La crise interne de Pastef à Ziguinchor éclate au grand jour

Pastef : Ousmane Sonko face à une bombe à retardement à Ziguinchor

Dans la ville de Ziguinchor, les dissensions au sein du parti Pastef sont désormais manifestes. Un affrontement ouvert oppose Djibril Sonko et Bassirou Coly pour l’influence politique. Tandis que les tensions s’intensifient, l’avenir du mouvement dans cette région clé apparaît de plus en plus précaire, soulignant des clivages profonds au sein de ses structures.

L’apparente cohésion de Pastef à Ziguinchor s’est fissurée. Ce qui n’était qu’un ensemble de rumeurs et de concurrences discrètes s’est transformé en une véritable confrontation politique interne. Au cœur de cette situation tendue se trouvent deux personnalités locales majeures : le maire actuel, Djibril Sonko, et son adjoint, Bassirou Coly. Leur rivalité manifeste suscite de vives préoccupations au sein même des instances dirigeantes du parti.

Dans ce bastion historique d’Ousmane Sonko, leader de Pastef, la conjoncture actuelle s’apparente à un véritable piège politique. En effet, au-delà des appels à la mobilisation, les divergences s’accentuent, fragilisant la cohésion d’une formation politique déterminée à renforcer son emprise dans le sud du Sénégal. L’étincelle de cette crise a été une réunion politique tenue à Soucoupapaye, initialement présentée comme un événement de remobilisation des adhérents et de préparation aux futures consultations électorales.
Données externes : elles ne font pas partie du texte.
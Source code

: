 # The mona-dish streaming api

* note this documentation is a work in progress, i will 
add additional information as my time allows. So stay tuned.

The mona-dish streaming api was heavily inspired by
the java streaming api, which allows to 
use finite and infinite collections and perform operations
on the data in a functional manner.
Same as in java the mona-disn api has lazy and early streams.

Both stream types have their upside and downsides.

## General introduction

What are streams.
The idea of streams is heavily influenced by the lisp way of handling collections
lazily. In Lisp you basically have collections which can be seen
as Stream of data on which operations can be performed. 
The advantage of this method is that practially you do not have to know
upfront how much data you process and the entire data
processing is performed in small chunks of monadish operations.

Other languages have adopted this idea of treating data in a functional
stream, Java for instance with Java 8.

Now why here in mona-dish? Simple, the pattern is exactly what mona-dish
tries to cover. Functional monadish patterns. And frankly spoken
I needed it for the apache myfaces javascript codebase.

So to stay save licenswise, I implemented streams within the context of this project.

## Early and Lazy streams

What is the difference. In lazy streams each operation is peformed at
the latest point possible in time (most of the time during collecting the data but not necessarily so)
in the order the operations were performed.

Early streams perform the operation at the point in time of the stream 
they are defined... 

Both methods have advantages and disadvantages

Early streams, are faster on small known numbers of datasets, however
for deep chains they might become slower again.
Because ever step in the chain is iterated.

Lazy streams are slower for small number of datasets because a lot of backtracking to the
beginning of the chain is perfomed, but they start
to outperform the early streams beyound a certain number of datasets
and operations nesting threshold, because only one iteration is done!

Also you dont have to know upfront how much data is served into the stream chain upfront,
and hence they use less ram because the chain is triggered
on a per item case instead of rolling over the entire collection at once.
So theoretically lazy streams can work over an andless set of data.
Cependant, ce rassemblement a vite dévié de son objectif premier. En présence de figures locales et nationales telles que Toussaint Manga et le professeur Alassane Diédhiou, les interventions ont clairement révélé l’existence d’une compétition ouverte entre factions opposées. D’une part, les soutiens du maire ont mis en avant ses réalisations et sa position légitime. D’autre part, un courant au sein du parti, mené par Bassirou Coly, a exprimé le désir d’une nouvelle direction et a ouvertement envisagé une candidature pour la mairie lors des prochaines élections municipales.
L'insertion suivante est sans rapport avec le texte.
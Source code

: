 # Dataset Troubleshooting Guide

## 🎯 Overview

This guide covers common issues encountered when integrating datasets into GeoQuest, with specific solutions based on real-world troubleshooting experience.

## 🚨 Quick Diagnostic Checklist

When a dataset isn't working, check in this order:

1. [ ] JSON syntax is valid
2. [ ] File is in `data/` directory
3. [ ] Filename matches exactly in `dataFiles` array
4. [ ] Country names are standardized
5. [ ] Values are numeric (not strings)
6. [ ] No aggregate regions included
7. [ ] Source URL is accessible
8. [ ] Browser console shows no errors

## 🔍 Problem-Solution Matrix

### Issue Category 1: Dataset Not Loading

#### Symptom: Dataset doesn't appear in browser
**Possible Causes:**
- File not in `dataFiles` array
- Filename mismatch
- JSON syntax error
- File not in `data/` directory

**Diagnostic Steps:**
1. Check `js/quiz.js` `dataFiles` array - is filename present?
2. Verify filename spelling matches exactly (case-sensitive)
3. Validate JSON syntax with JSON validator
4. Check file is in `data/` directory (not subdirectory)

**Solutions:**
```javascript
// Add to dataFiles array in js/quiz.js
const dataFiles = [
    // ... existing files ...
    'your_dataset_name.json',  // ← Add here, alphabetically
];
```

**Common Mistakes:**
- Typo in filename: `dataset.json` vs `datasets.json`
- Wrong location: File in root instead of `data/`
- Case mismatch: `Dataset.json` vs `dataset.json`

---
L’unité de Pastef : une façade qui se fissure à Ziguinchor

Le point focal de cette escalade des tensions réside dans la question cruciale de la conquête et de la gestion politique de la municipalité de Ziguinchor. Au cours des débats, Bassirou Coly a clairement affiché ses aspirations, déclarant son intention de briguer la fonction de maire, tout en réaffirmant sa loyauté envers la décision finale de la formation politique.

De son côté, le maire Djibril Sonko a farouchement défendu son bilan et son dévouement à la cause municipale, repoussant les critiques et soulignant son enracinement profond dans la communauté. Sans désigner explicitement ses contradicteurs, il a suggéré que les discussions internes ne sauraient compromettre l’élan de développement initié pour la commune.
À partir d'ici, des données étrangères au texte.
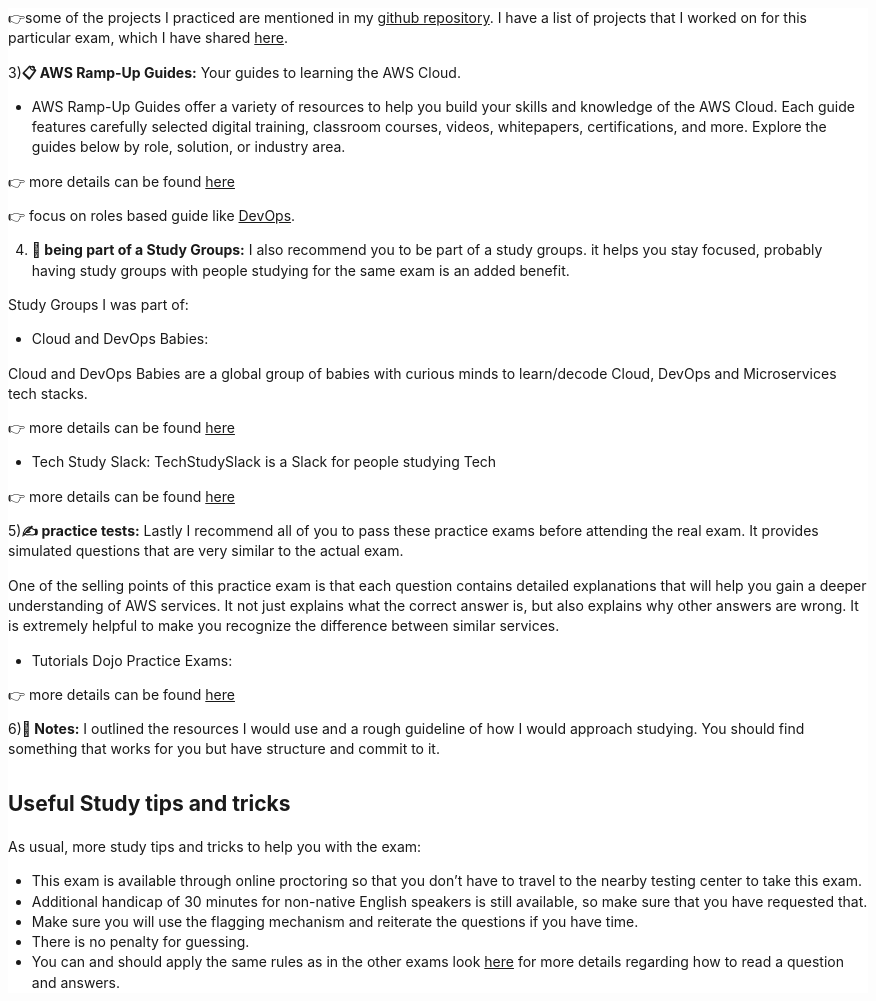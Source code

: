 👉some of the projects I practiced are mentioned in my [github repository](https://github.com/AditModi). I have a list of projects that I worked on for this particular exam, which I have shared [here](https://github.com/AWS-Devops-Projects).

3)**📋 AWS Ramp-Up Guides:** Your guides to learning the AWS Cloud.

- AWS Ramp-Up Guides offer a variety of resources to help you build your skills and knowledge of the AWS Cloud. Each guide features carefully selected digital training, classroom courses, videos, whitepapers, certifications, and more. Explore the guides below by role, solution, or industry area.

👉 more details can be found [here](https://aws.amazon.com/training/ramp-up-guides/)

👉 focus on roles based guide like [DevOps](https://d1.awsstatic.com/training-and-certification/ramp-up_guides/Ramp-Up_Guide_DevOps.pdf).

4) **🤝 being part of a Study Groups:** I also recommend you to be part of a study groups. it helps you stay focused, probably having study groups with people studying for the same exam is an added benefit.

Study Groups I was part of:

- Cloud and DevOps Babies:

Cloud and DevOps Babies are a global group of babies with curious minds to learn/decode Cloud, DevOps and Microservices tech stacks. 

👉 more details can be found [here](https://www.linkedin.com/company/devopsandcloudbabies/)

- Tech Study Slack: 
TechStudySlack is a Slack for people studying Tech

👉 more details can be found [here](https://techstudyslack.com/)

5)**✍️ practice tests:** Lastly I recommend all of you to pass these practice exams before attending the real exam. It provides simulated questions that are very similar to the actual exam.

One of the selling points of this practice exam is that each question contains detailed explanations that will help you gain a deeper understanding of AWS services. It not just explains what the correct answer is, but also explains why other answers are wrong. It is extremely helpful to make you recognize the difference between similar services.

- Tutorials Dojo Practice Exams:

👉 more details can be found [here](https://tutorialsdojo.com/courses/aws-certified-devops-engineer-professional-practice-exams/)

6)**📝 Notes:** I outlined the resources I would use and a rough guideline of how I would approach studying. You should find something that works for you but have structure and commit to it. 

## Useful Study tips and tricks

As usual, more study tips and tricks to help you with the exam:

- This exam is available through online proctoring so that you don’t have to travel to the nearby testing center to take this exam.
- Additional handicap of 30 minutes for non-native English speakers is still available, so make sure that you have requested that.
- Make sure you will use the flagging mechanism and reiterate the questions if you have time.
- There is no penalty for guessing.
- You can and should apply the same rules as in the other exams look [here]() for more details regarding how to read a question and answers.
Ces déclarations publiques ont agi comme un catalyseur. Des frictions latentes agitaient déjà les structures locales du parti depuis des mois. Elles sont désormais pleinement visibles, exacerbées par des compétitions individuelles et des aspirations divergentes.

Pour une grande partie des militants présents, cet épisode représente un moment charnière et inquiétant. Alors que Pastef s’efforce de renforcer sa présence dans ce fief emblématique, ces scissions internes menacent d’éroder l’élan politique en cours. L’enjeu va au-delà de la simple administration municipale de Ziguinchor. Cette cité, profondément symbolique dans la trajectoire politique d’Ousmane Sonko, sert de jauge pour évaluer la robustesse du parti dans la région méridionale.

Des cadres locaux ont déjà exprimé leurs craintes quant aux répercussions politiques d’un échec dans cette commune d’importance stratégique. Une perte de Ziguinchor pourrait être interprétée comme un signe défavorable à l’approche de l’élection présidentielle de 2029, pour laquelle les scrutins locaux de 2027 sont considérés comme une étape cruciale. Devant cette recrudescence des tensions, des appels à la discipline et à la sauvegarde de l’unité se font entendre. Cependant, sur le terrain, les antagonismes perdurent, alimentés par des déclarations de plus en plus ouvertes.